Wholesale CBDCs
It seems not everyone is a fan
CBDCs and DLT are getting hotter by the day. Perhaps it's due to Money2020 having just finished, but when I jumped onto Twitter at the weekend, CDBCs were trending.
On one side of the fence, you have central bankers and the TradFi community singing their praises and on the other, you have some of the web3 community raising their concerns with visuals such as the below.
I can see where both camps are coming from, but I do believe there's an inevitability to CBDCs, especially in the wholesale financial markets.

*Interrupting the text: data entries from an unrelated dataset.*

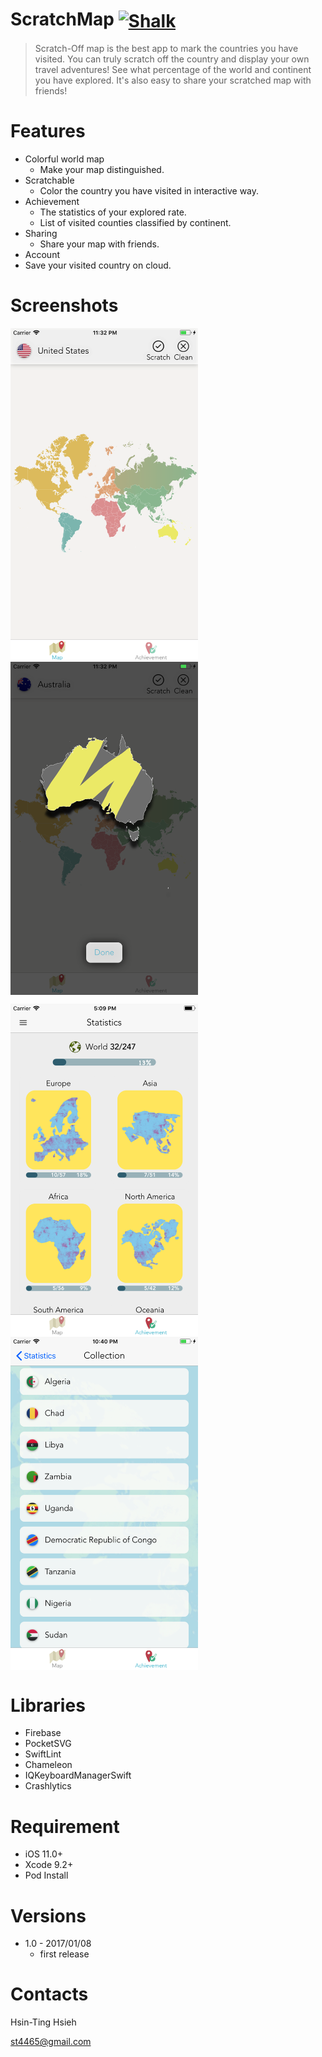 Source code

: # ScratchMap [<img src="https://github.com/nick1ee/Shalk/blob/master/screenshot/DownloadAppStoreBadge.png" width = "160" height = "50" alt="Shalk" align=center />](https://itunes.apple.com/us/app/scratch-off-map/id1332442168?mt=8)

>Scratch-Off map is the best app to mark the countries you have visited. You can truly scratch off the country and display your own travel adventures! See what percentage of the world and continent you have explored. It's also easy to share your scratched map with friends!

# Features
  * Colorful world map
    * Make your map distinguished.
  * Scratchable 
    * Color the country you have visited in interactive way.
  * Achievement
    * The statistics of your explored rate.
    * List of visited counties classified by continent.
  * Sharing
    * Share your map with friends.
  * Account
   * Save your visited country on cloud.
   
# Screenshots 
    
<img src="https://github.com/hsiehkl/ScratchMap/blob/Readme/Screenshot/mainPage.png" width = "300" alt="World Map" align=center />        <img src="https://github.com/hsiehkl/ScratchMap/blob/Readme/Screenshot/scratchPage.png" width = "300" alt="Scratchable Country" align=center /> 

<img src="https://github.com/hsiehkl/ScratchMap/blob/Readme/Screenshot/achievementPage.png" width = "300" alt="Achievement" align=center />        <img src="https://github.com/hsiehkl/ScratchMap/blob/Readme/Screenshot/collectonPage.png" width = "300"  alt="Collection" align=center />

# Libraries
  * Firebase
  * PocketSVG
  * SwiftLint
  * Chameleon
  * IQKeyboardManagerSwift
  * Crashlytics
  
# Requirement
* iOS 11.0+
* Xcode 9.2+
* Pod Install

# Versions #
  * 1.0 - 2017/01/08
    * first release

# Contacts
Hsin-Ting Hsieh

<st4465@gmail.com>
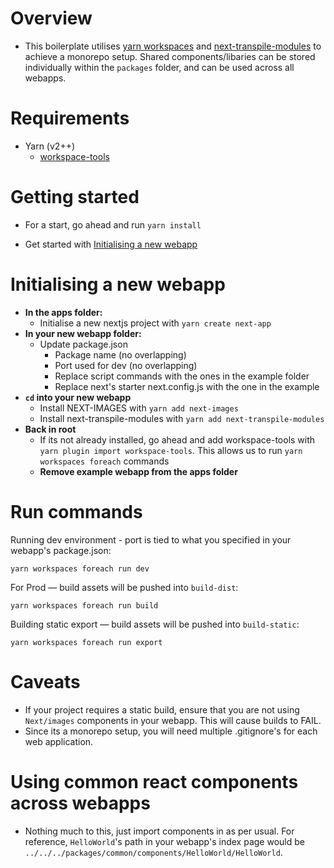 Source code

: # Overview
- This boilerplate utilises [yarn workspaces](https://yarnpkg.com/features/workspaces) and [next-transpile-modules](https://www.npmjs.com/package/next-transpile-modules) to achieve a monorepo setup. Shared components/libaries can be stored individually within the `packages` folder, and can be used across all webapps.


# Requirements
- Yarn (v2++)
    - [workspace-tools](https://yarnpkg.com/cli/workspaces/foreach)


# Getting started
- For a start, go ahead and run
`yarn install`

- Get started with [Initialising a new webapp](#initialising-a-new-webapp)



# Initialising a new webapp
- **In the apps folder:**
    - Initialise a new nextjs project with `yarn create next-app`
- **In your new webapp folder:**
    - Update package.json
        - Package name (no overlapping)
        - Port used for dev (no overlapping)
        - Replace script commands with the ones in the example folder
        - Replace next's starter next.config.js with the one in the example
- **`cd` into your new webapp**
    - Install NEXT-IMAGES with `yarn add next-images`
    - Install next-transpile-modules with `yarn add next-transpile-modules`
- **Back in root**
    - If its not already installed, go ahead and add workspace-tools with `yarn plugin import workspace-tools`. This allows us to run `yarn workspaces foreach` commands
    - **Remove example webapp from the apps folder**


# Run commands
Running dev environment - port is tied to what you specified in your webapp's package.json:

`yarn workspaces foreach run dev`

For Prod — build assets will be pushed into `build-dist`:

`yarn workspaces foreach run build`

Building static export — build assets will be pushed into `build-static`:

`yarn workspaces foreach run export`


# Caveats
- If your project requires a static build, ensure that you are not using `Next/images` components in your webapp. This will cause builds to FAIL.
- Since its a monorepo setup, you will need multiple .gitignore's for each web application.


# Using common react components across webapps
- Nothing much to this, just import components in as per usual. For reference, `HelloWorld`'s path in your webapp's index page would be `../../../packages/common/components/HelloWorld/HelloWorld`.
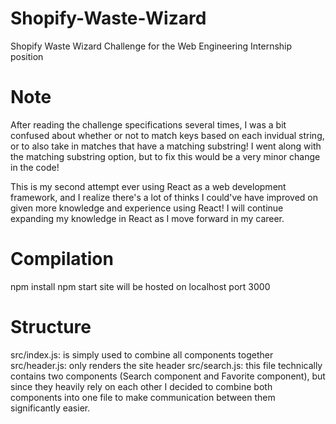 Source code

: # Shopify-Waste-Wizard
Shopify Waste Wizard Challenge for the Web Engineering Internship position

# Note
After reading the challenge specifications several times, I was a bit confused about whether or not to match keys based on each invidual string, or to also take in matches that have a matching substring! I went along with the matching substring option, but to fix this would be a very minor change in the code!

This is my second attempt ever using React as a web development framework, and I realize there's a lot of thinks I could've have improved on given more knowledge and experience using React! I will continue expanding my knowledge in React as I move forward in my career.

# Compilation
npm install
npm start
site will be hosted on localhost port 3000

# Structure
src/index.js: is simply used to combine all components together
src/header.js: only renders the site header
src/search.js: this file technically contains two components (Search component and Favorite component), but since they heavily rely on each other I decided to combine both components into one file to make communication between them significantly easier.
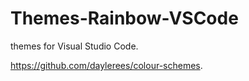 # Themes-Rainbow-VSCode
themes for Visual Studio Code.


 https://github.com/daylerees/colour-schemes. 
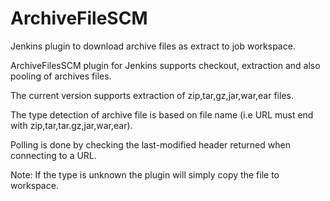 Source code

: ArchiveFileSCM
===============
Jenkins plugin to download archive files as extract to job workspace.

ArchiveFilesSCM plugin for Jenkins supports checkout, extraction and also pooling of archives files.

The current version supports extraction of zip,tar,gz,jar,war,ear files.

The type detection of archive file is based on file name (i.e URL must end with zip,tar,tar.gz,jar,war,ear).

Polling is done by checking the last-modified header returned when connecting to a URL.

Note: If the type is unknown the plugin will simply copy the file to workspace. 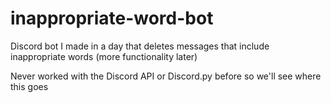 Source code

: # inappropriate-word-bot
Discord bot I made in a day that deletes messages that include inappropriate words (more functionality later)

Never worked with the Discord API or Discord.py before so we'll see where this goes
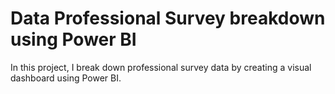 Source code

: # Data Professional Survey breakdown using Power BI

  In this project, I break down professional survey data by creating a visual dashboard using Power BI.



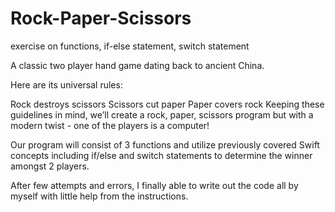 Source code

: # Rock-Paper-Scissors
exercise on functions, if-else statement, switch statement

A classic two player hand game dating back to ancient China.

Here are its universal rules:

Rock destroys scissors
Scissors cut paper
Paper covers rock
Keeping these guidelines in mind, we’ll create a rock, paper, scissors program but with a modern twist - one of the players is a computer!

Our program will consist of 3 functions and utilize previously covered Swift concepts including if/else and switch statements to determine the winner amongst 2 players.


After few attempts and errors, I finally able to write out the code all by myself with little help from the instructions.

The retail market is less clear, but this is where much of the concerns from privacy advocates are coming from.
Meta's announcement of their Diem stablecoin back in June 2019, served as a wake-up call to central bankers as to both the threat and opportunity that digital currencies could provide to their fiat currencies.
Work has been taking place prior to this point, for instance, the Monetary Authority of Singapore's (MAS) project Ubin was announced back in 2016, but Diem had the effect of accelerating interest in CBDCs given how disruptive an effect their stablecoin could have had with respect to digital currencies.
Meta is not the only place that has incentivised central bankers, China had made far greater progress with its digital renminbi than any other major nation. Starting in 2020 in Shenzhen, it's been trialled in a number of cities including Shanghai with plans afoot for other major cities and Hong Kong.
This progress has resulted in the majority of the world's larger central banks announcing consultations or undertaking pilots to understand their applicability to financial markets infrastructure.
In the context of the wholesale financial markets, which are tightly regulated and controlled by central banks, CBDCs provide an opportunity to improve settlement times between entities and reduce the operational cost of participating in these networks. A DLT or blockchain provides a network that participants can join, where a digital version of the currency exists, and smart contracts can be used to manage and automate activities between participants.
Privacy between participants on these networks is of lesser concern than ensuring access to the network is tightly controlled and restricted to those regulated entities.
In this respect, embracing blockchain technology in CBDCs can be considered a technology upgrade (a major one at that), rather than a complete change in how wholesale markets use currencies. Again, to re-emphasise, this is because of these networks' tightly regulated nature, and the underlying technology they require is a private-permissioned blockchain network.
Things become more complex when we have to start dealing with cross-border payments for FX (payment versus payment) and securities settlement (delivery versus payment), as all of a sudden the asset exchange that needs to take place is beyond the remit of a single central bank's jurisdiction.
For instance, if you need to exchange sterling for dollars in the context of wholesale CBDCs, you have a transaction that spans two different CBDC networks — one regulated by the Bank of England, the other by the Federal Reserve (these don't exist yet, but likely will in some shape or form). Exactly what approach is used to manage such cross-chain transactions remains to be seen, but we know the participants in these networks will be large financial institutions or payment providers in the regulated markets.
It's worth mentioning that the exact form taken by CBDC networks is likely varied. In the UK for instance, Fnality is operating for all intents and purposes a synthetic CBDC. They are providing a Bank of England-regulated, wholesale payment infrastructure that uses blockchain technology. As it's not managed by the Bank of England (although it is regulated by it) it's not a classic wholesale CBDC.
In addition, there are other wholesale payment rails that are still available beyond their platform.
Returning back to privacy concerns, a wholesale CBDC network exists behind closed doors — the central bank and commercial banks. It is effectively a new payment rail that exists between those participants. Hence from the consumer perspective, it is no different to what exists currently with respect to their privacy.
The role of central banks is to ensure financial and economic stability. The responsibility to monitor the financial activities of companies and individuals lies with regulated financial institutions via KYC and AML legislation. Whether or not a wholesale CBDC exists does not change this, which is why consumers and privacy advocates should not be concerned with activities here.